((

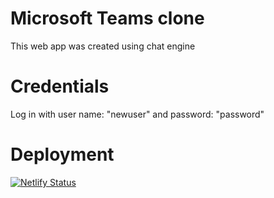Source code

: # Microsoft Teams clone

This web app was created using chat engine

# Credentials

Log in with user name: "newuser" and password: "password"

# Deployment

[![Netlify Status](https://api.netlify.com/api/v1/badges/79d0a633-45b5-431c-87f7-f37986faaaed/deploy-status)](https://app.netlify.com/sites/microsoft-teams-chat/deploys)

))

**TASK DESCRIPTION:** Everything from the line containing "Microsoft Teams clone" through the final line above must be copied exactly, with both ends kept.

**WORKED SOLUTION:**
: # Microsoft Teams clone

This web app was created using chat engine

# Credentials

Log in with user name: "newuser" and password: "password"

# Deployment

[![Netlify Status](https://api.netlify.com/api/v1/badges/79d0a633-45b5-431c-87f7-f37986faaaed/deploy-status)](https://app.netlify.com/sites/microsoft-teams-chat/deploys)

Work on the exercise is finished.